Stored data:
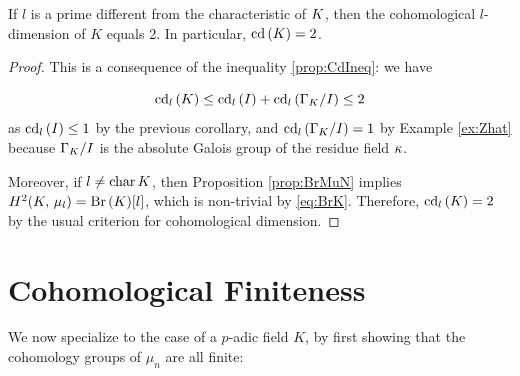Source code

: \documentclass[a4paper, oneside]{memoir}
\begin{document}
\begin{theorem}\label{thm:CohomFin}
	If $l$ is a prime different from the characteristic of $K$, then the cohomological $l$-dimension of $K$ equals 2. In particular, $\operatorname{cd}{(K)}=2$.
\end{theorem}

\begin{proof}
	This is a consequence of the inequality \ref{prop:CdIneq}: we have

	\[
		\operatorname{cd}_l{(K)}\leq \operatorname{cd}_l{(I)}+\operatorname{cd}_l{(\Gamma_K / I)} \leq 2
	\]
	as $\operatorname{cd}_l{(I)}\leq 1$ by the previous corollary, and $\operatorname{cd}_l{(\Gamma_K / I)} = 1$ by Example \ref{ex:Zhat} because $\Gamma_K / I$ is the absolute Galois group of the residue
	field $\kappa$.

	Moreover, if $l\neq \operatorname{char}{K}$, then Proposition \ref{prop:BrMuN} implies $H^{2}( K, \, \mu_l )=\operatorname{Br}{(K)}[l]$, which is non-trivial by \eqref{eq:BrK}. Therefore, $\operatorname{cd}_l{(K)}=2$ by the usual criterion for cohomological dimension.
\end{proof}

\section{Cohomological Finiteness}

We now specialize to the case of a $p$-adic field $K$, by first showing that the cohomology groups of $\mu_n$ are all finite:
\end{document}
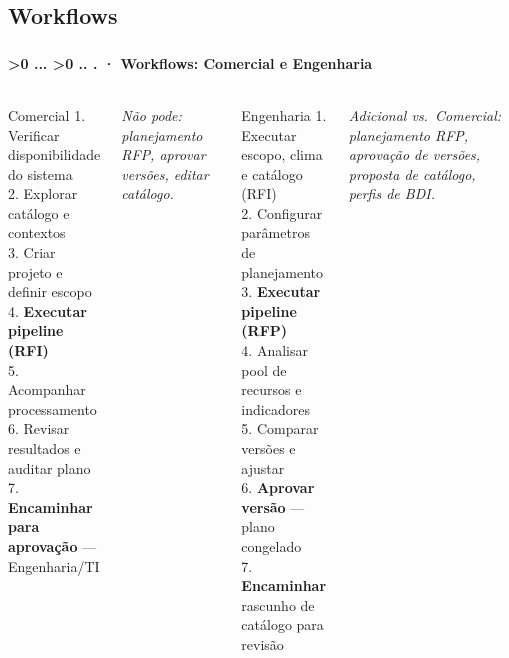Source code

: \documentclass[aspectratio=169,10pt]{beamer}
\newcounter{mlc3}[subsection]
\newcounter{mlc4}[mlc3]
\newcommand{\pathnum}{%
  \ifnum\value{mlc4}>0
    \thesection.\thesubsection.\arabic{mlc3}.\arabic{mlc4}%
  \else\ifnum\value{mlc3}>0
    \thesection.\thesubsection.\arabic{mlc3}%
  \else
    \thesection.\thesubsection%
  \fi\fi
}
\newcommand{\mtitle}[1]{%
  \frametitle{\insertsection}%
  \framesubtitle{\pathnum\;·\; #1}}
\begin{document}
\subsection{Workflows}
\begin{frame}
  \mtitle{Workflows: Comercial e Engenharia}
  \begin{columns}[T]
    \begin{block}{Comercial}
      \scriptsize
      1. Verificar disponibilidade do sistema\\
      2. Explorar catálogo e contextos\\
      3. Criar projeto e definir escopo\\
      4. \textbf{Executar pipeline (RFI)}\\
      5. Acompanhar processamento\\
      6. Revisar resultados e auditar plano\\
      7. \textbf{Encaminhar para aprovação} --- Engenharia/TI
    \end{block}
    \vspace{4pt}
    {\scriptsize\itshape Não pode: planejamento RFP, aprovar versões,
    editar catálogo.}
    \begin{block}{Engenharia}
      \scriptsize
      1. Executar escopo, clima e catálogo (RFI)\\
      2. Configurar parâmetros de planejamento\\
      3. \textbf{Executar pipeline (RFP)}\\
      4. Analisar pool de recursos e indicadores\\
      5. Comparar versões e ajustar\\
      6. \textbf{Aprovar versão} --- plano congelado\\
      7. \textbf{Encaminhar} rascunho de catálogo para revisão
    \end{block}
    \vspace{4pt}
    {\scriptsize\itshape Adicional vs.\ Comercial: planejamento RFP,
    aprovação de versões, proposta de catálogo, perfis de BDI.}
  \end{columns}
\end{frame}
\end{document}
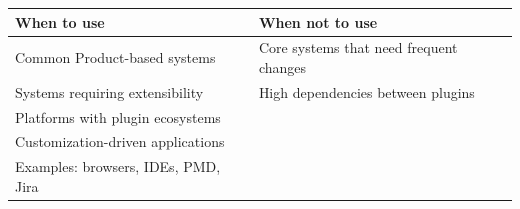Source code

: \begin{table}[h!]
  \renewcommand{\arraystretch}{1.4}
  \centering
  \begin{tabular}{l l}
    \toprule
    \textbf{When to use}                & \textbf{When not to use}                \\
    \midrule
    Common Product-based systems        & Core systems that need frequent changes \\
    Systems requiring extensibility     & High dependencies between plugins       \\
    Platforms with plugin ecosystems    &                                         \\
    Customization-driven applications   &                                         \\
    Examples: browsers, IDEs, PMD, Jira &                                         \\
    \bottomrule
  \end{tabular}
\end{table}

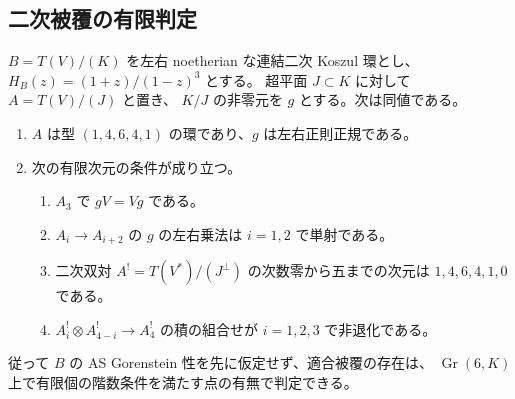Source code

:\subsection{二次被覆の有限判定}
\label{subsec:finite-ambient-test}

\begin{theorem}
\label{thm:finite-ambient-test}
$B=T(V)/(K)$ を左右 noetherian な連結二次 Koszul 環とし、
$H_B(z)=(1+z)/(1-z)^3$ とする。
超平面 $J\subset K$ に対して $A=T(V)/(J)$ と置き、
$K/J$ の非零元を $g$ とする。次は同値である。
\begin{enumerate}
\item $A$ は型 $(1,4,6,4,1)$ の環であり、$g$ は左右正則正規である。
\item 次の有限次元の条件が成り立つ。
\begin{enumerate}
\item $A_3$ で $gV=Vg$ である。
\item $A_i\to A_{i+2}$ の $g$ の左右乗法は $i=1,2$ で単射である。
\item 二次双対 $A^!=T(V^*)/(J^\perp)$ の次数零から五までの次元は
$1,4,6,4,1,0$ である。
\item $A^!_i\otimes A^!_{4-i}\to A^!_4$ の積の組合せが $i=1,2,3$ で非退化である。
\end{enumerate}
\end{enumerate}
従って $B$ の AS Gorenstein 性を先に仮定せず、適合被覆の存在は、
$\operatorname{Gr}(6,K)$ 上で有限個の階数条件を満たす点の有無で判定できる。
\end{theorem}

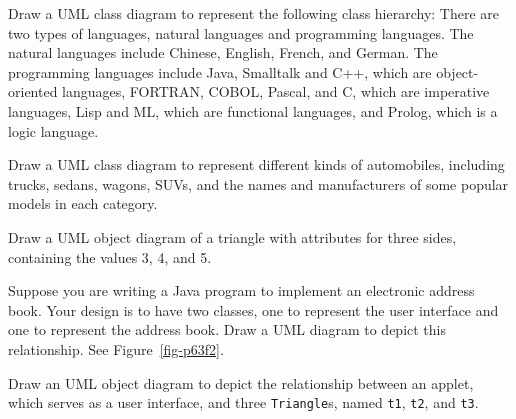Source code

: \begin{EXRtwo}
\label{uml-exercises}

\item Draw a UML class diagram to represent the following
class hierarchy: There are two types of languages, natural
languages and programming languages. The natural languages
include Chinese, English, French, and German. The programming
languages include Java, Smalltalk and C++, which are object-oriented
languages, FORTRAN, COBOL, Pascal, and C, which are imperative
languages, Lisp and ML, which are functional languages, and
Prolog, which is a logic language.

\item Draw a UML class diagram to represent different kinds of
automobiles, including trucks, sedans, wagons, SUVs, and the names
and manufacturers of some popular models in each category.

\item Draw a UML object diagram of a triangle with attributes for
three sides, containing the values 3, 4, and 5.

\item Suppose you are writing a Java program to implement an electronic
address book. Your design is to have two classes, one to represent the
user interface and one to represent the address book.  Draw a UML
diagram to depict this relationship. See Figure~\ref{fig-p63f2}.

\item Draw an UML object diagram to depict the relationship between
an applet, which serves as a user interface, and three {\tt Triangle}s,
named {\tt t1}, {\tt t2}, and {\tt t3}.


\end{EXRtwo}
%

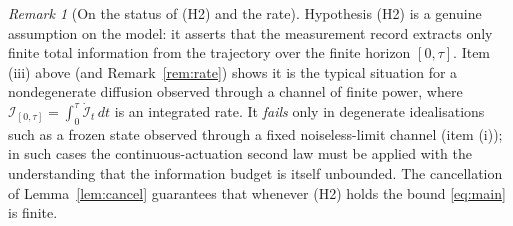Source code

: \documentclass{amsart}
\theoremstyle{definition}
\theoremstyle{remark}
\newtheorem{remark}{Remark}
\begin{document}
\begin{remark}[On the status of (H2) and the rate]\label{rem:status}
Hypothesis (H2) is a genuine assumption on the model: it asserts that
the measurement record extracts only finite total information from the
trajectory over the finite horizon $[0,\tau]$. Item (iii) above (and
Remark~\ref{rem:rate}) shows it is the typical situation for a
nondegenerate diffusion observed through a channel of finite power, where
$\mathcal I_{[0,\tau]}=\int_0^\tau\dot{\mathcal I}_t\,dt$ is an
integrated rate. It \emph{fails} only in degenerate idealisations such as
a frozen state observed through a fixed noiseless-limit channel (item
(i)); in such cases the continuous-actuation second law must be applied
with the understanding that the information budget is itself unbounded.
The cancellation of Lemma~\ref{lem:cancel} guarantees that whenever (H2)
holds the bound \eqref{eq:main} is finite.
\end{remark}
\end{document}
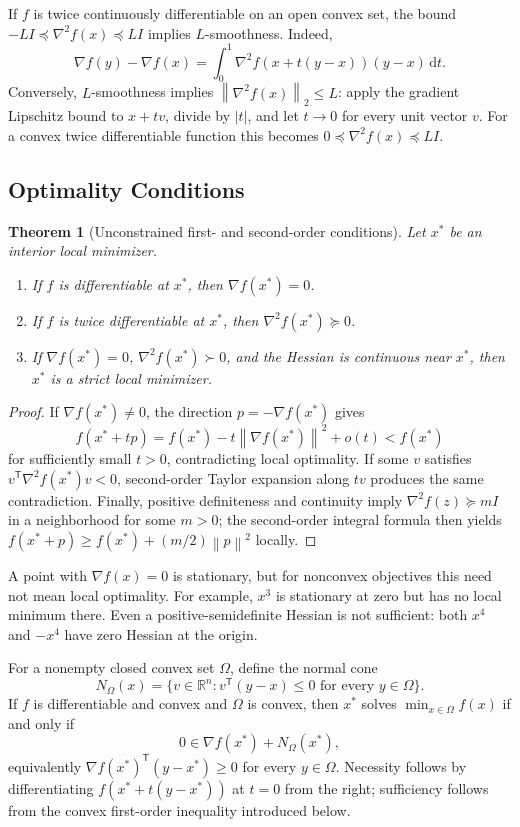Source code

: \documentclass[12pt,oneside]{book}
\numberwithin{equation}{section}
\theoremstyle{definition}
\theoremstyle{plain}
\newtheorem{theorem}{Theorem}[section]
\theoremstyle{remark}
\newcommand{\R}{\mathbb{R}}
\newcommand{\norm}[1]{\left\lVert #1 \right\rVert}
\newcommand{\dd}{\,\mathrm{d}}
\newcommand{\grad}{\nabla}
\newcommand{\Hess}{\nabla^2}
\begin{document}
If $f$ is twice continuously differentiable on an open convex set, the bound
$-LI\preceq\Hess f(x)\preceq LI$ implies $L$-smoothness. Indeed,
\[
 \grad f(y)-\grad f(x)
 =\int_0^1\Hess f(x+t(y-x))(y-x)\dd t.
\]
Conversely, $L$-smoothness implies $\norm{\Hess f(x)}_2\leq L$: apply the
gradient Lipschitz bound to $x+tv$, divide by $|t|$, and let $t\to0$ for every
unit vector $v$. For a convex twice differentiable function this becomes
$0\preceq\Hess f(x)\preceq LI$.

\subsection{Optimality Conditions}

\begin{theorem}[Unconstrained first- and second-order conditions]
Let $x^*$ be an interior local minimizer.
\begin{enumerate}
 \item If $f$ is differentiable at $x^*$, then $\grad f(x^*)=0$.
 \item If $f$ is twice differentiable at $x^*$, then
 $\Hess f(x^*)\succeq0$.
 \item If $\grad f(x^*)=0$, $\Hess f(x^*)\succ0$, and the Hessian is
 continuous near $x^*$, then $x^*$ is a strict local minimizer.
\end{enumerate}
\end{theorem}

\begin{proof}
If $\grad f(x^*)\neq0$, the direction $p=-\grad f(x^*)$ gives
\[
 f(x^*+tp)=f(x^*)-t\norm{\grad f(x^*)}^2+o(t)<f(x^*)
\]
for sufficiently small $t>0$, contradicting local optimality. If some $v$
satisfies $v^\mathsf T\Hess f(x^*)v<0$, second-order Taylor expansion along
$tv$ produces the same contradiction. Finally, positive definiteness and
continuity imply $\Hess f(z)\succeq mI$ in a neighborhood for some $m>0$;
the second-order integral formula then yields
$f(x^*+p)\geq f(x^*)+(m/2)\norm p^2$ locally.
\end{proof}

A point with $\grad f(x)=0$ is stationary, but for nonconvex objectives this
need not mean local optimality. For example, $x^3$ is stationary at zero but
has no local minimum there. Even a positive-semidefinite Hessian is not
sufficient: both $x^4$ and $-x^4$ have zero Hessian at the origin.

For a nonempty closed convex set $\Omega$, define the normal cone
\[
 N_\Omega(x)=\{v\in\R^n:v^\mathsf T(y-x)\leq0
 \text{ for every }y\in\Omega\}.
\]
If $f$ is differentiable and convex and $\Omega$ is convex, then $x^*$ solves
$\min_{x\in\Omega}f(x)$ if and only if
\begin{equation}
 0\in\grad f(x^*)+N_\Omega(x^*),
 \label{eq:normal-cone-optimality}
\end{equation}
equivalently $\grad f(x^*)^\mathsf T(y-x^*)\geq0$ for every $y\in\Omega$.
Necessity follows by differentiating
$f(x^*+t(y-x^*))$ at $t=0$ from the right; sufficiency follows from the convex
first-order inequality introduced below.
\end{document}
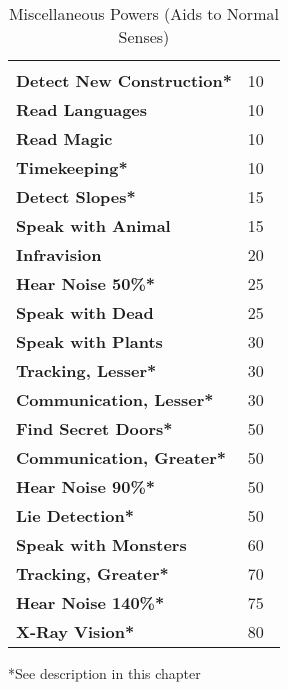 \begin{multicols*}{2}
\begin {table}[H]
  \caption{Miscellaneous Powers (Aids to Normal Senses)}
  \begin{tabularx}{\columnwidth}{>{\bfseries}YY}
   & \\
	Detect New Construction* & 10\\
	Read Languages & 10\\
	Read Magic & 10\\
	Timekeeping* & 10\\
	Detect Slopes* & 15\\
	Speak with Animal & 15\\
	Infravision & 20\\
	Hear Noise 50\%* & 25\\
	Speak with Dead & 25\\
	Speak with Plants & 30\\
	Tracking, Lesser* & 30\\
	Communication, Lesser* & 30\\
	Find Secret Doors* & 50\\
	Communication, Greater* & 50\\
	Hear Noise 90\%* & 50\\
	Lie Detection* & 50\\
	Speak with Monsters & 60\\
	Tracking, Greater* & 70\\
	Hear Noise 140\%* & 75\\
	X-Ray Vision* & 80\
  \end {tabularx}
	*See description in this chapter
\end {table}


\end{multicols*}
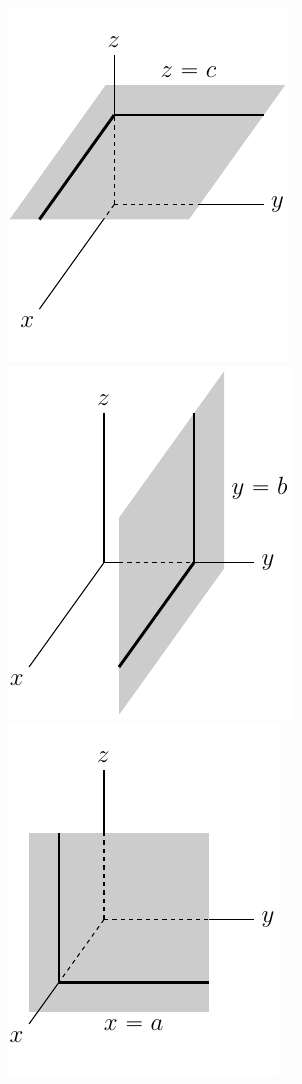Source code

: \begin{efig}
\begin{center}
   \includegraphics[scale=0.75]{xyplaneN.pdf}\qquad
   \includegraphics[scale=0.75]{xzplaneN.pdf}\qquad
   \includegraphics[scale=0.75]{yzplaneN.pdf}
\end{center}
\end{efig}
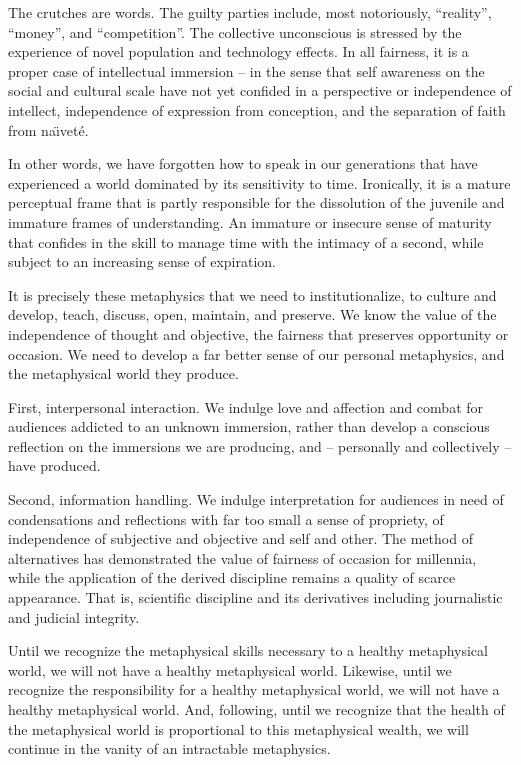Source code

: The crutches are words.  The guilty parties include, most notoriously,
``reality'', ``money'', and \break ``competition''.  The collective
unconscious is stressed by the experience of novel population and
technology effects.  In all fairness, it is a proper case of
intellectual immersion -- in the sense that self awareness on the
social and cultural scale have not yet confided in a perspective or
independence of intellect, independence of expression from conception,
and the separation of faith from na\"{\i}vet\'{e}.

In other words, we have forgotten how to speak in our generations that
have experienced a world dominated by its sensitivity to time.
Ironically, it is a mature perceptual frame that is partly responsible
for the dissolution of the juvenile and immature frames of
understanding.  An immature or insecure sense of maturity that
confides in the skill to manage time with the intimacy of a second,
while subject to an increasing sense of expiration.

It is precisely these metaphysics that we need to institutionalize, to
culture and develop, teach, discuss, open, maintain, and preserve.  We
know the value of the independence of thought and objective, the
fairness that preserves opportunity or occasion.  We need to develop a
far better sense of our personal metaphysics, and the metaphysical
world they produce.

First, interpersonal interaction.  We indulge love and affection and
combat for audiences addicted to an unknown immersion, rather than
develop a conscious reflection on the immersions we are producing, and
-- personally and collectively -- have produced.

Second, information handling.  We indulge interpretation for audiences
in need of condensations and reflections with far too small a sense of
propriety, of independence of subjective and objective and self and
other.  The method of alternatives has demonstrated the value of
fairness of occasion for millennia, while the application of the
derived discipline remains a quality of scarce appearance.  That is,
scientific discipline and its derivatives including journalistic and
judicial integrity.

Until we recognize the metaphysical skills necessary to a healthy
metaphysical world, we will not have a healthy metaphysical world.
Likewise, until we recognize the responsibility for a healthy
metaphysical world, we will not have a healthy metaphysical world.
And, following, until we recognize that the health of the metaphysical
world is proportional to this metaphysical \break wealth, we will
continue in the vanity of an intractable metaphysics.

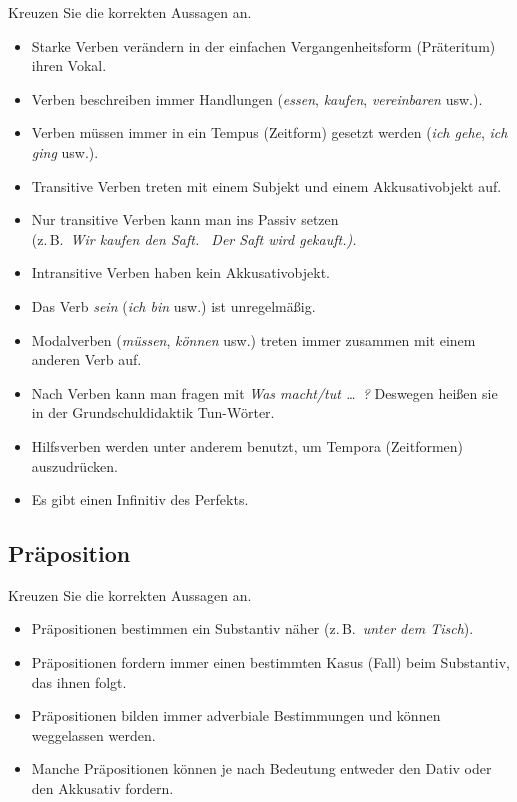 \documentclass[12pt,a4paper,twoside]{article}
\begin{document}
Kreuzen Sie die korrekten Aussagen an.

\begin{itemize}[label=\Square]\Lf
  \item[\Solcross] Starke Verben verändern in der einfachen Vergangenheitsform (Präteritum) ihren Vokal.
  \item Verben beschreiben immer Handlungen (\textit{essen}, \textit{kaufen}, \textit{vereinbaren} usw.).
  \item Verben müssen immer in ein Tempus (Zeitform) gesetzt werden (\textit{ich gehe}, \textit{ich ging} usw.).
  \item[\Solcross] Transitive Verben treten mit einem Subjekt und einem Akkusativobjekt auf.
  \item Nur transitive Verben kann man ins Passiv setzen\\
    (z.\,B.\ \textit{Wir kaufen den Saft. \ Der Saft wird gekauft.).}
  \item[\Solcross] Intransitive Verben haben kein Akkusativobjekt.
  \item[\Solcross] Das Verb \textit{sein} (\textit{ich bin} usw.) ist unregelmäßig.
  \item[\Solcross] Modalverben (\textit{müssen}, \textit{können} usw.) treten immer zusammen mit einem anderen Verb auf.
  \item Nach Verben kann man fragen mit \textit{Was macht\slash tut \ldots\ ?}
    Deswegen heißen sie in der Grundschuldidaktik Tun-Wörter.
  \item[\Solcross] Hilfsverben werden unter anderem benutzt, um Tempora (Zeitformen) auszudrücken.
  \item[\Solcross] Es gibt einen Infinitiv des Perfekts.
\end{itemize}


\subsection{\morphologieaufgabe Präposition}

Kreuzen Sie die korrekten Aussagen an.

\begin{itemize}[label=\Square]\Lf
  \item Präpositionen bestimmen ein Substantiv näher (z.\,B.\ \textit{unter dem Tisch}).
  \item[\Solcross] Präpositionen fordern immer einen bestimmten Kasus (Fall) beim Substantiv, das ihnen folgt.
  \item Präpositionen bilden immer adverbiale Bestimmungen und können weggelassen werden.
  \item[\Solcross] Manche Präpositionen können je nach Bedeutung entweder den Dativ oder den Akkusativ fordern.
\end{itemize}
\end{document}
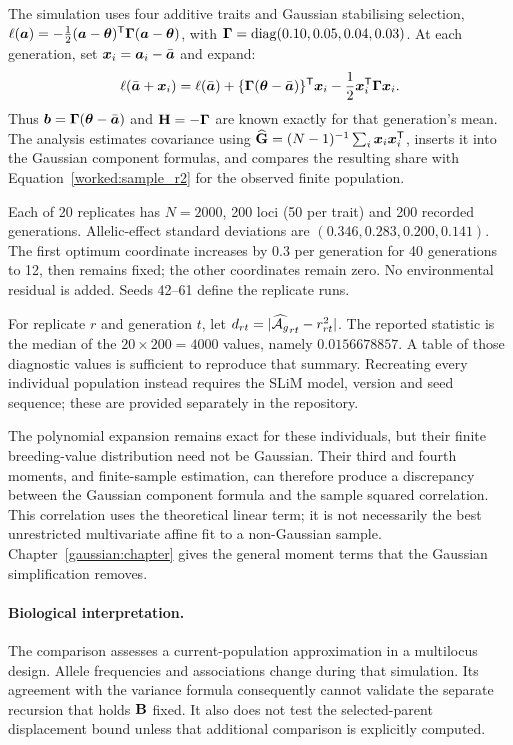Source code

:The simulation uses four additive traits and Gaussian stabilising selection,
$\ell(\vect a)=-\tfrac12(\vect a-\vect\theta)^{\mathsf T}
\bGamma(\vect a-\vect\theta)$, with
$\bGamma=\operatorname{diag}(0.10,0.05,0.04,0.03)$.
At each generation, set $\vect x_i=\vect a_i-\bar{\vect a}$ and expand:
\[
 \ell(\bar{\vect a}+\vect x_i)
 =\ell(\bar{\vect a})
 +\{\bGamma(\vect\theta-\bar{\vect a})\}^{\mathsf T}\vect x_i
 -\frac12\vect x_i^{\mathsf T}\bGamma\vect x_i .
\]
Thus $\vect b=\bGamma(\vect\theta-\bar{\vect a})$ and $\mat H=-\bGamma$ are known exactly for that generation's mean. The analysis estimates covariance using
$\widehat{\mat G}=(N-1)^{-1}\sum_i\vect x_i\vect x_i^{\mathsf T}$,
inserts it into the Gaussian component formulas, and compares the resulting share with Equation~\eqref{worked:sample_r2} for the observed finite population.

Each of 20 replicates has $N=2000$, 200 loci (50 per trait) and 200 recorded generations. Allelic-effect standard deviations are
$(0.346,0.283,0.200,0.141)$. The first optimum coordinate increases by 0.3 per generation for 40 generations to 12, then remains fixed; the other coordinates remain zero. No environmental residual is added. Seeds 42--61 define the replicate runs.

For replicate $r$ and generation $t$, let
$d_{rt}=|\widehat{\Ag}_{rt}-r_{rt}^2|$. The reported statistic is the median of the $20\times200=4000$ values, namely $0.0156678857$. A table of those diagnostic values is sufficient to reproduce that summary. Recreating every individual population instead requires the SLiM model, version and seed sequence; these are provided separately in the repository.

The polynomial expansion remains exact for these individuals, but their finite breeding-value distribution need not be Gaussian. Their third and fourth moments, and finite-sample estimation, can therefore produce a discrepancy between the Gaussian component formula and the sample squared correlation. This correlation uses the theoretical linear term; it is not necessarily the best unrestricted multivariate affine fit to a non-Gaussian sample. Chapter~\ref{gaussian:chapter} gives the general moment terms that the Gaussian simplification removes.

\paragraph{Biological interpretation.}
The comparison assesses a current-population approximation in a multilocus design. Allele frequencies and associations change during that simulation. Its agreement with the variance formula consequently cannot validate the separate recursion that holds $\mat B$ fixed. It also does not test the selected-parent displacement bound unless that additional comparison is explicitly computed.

YOUR ASSIGNMENT: Here the output must be the lines above from the line with "intellectual immersion -- in" to the line with "-- personally and", both included, duplicated word for word and nothing else.

RESULT FOR THIS TASK:
intellectual immersion -- in the sense that self awareness on the
social and cultural scale have not yet confided in a perspective or
independence of intellect, independence of expression from conception,
and the separation of faith from na\"{\i}vet\'{e}.

In other words, we have forgotten how to speak in our generations that
have experienced a world dominated by its sensitivity to time.
Ironically, it is a mature perceptual frame that is partly responsible
for the dissolution of the juvenile and immature frames of
understanding.  An immature or insecure sense of maturity that
confides in the skill to manage time with the intimacy of a second,
while subject to an increasing sense of expiration.

It is precisely these metaphysics that we need to institutionalize, to
culture and develop, teach, discuss, open, maintain, and preserve.  We
know the value of the independence of thought and objective, the
fairness that preserves opportunity or occasion.  We need to develop a
far better sense of our personal metaphysics, and the metaphysical
world they produce.

First, interpersonal interaction.  We indulge love and affection and
combat for audiences addicted to an unknown immersion, rather than
develop a conscious reflection on the immersions we are producing, and
-- personally and collectively -- have produced.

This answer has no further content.